* [Saved entries]

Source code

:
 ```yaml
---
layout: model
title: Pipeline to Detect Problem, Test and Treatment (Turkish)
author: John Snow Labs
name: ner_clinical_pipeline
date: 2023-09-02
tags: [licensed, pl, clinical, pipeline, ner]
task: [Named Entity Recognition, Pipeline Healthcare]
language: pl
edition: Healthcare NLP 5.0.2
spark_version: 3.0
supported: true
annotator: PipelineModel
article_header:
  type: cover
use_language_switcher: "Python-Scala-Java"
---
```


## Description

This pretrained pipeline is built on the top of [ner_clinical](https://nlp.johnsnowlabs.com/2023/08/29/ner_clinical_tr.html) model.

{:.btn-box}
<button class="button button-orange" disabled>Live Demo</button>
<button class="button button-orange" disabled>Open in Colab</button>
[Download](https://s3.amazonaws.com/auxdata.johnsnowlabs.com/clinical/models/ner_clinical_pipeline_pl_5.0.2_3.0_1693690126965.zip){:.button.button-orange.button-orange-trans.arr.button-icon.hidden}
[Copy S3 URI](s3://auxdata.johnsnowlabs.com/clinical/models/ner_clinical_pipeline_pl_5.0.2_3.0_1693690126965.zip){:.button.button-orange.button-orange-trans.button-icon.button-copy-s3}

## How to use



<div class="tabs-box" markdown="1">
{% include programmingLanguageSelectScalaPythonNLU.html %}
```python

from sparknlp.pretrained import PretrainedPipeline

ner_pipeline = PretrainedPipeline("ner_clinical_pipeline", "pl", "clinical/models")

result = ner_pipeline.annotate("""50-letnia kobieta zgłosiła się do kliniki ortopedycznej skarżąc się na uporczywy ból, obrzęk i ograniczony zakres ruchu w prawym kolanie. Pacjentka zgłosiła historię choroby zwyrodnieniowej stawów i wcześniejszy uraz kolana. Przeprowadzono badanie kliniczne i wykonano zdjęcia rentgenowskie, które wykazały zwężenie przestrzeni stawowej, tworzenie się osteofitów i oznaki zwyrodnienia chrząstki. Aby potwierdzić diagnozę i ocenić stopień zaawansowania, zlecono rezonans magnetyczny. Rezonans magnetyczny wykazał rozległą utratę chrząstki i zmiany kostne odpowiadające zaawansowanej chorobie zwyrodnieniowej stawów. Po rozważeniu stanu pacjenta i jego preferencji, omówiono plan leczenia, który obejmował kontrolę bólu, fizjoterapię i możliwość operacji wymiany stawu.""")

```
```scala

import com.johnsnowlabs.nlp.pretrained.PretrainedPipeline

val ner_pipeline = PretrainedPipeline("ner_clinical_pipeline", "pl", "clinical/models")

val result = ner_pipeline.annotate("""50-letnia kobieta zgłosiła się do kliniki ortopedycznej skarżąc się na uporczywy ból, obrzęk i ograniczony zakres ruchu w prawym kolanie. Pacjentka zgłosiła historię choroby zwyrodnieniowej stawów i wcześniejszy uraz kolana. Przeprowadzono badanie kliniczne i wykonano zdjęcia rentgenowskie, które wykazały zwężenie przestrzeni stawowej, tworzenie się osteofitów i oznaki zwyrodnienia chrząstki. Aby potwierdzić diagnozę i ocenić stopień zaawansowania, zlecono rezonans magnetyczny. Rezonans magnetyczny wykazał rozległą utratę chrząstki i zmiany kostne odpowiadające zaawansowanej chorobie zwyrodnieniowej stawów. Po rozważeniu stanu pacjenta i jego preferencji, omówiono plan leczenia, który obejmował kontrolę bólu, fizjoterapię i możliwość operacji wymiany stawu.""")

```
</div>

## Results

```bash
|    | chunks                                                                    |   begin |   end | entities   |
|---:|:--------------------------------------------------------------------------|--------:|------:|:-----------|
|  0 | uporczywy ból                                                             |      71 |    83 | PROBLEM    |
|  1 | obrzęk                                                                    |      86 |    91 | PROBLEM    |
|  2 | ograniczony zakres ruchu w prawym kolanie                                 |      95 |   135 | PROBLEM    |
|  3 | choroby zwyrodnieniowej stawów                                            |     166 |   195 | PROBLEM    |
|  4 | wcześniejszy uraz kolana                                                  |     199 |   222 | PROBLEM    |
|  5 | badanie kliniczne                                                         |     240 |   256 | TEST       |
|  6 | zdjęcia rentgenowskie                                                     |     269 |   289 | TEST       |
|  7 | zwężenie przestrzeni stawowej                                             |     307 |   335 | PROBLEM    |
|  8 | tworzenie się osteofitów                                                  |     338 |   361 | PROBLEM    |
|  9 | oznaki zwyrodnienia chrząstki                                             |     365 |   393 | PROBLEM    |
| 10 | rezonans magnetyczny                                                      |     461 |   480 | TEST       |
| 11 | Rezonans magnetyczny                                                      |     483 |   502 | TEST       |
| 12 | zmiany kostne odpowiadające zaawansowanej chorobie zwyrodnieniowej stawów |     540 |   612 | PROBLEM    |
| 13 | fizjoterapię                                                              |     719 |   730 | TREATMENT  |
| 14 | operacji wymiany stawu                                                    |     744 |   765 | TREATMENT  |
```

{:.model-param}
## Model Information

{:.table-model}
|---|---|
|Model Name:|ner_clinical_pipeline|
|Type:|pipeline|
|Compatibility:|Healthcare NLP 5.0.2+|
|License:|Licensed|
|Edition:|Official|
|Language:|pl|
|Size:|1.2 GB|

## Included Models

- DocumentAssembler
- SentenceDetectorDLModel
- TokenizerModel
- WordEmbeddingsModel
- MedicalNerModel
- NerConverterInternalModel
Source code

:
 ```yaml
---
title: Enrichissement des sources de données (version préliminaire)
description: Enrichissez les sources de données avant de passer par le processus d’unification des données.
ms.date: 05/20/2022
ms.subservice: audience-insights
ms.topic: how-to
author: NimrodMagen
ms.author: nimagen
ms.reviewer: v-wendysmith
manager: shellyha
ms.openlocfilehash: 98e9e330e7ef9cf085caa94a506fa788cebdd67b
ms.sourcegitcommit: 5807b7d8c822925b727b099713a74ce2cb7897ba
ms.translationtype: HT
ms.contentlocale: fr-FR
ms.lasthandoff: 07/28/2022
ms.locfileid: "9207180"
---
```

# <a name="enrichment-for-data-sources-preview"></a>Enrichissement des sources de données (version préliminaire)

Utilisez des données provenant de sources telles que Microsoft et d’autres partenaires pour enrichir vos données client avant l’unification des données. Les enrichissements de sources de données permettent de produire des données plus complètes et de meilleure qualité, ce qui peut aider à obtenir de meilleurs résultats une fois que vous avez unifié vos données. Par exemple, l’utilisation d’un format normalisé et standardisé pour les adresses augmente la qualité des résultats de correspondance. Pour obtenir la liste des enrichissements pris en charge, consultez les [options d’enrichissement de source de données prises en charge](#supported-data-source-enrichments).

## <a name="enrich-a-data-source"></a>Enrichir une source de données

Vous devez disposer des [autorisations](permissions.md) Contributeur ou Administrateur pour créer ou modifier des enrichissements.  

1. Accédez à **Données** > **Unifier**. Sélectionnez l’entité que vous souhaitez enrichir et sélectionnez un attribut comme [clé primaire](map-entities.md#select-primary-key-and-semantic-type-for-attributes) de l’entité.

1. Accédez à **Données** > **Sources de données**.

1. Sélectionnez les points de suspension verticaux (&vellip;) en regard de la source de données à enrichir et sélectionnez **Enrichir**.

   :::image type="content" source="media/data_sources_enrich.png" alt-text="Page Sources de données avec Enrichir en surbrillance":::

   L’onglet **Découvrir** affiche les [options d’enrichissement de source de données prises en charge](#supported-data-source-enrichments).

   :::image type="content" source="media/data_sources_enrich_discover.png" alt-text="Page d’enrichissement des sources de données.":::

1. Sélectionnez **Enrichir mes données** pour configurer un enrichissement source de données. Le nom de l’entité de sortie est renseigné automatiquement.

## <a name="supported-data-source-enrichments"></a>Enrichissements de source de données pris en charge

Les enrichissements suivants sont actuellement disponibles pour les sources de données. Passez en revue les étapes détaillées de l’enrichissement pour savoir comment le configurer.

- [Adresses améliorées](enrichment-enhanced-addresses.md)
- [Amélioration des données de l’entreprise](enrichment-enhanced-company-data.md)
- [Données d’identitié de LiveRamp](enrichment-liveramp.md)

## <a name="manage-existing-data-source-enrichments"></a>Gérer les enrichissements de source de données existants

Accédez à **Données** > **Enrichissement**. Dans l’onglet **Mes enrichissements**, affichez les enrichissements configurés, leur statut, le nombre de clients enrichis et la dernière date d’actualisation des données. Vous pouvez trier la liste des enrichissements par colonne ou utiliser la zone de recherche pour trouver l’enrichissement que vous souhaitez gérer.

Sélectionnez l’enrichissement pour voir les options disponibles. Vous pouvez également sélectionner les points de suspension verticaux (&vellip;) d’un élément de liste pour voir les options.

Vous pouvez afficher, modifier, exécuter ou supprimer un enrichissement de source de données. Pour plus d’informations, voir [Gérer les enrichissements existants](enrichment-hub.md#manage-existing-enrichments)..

* [Exercise details] On how many lines of the data does the word "entities" appear? Reply with the number alone.

* [Solution for this problem] 2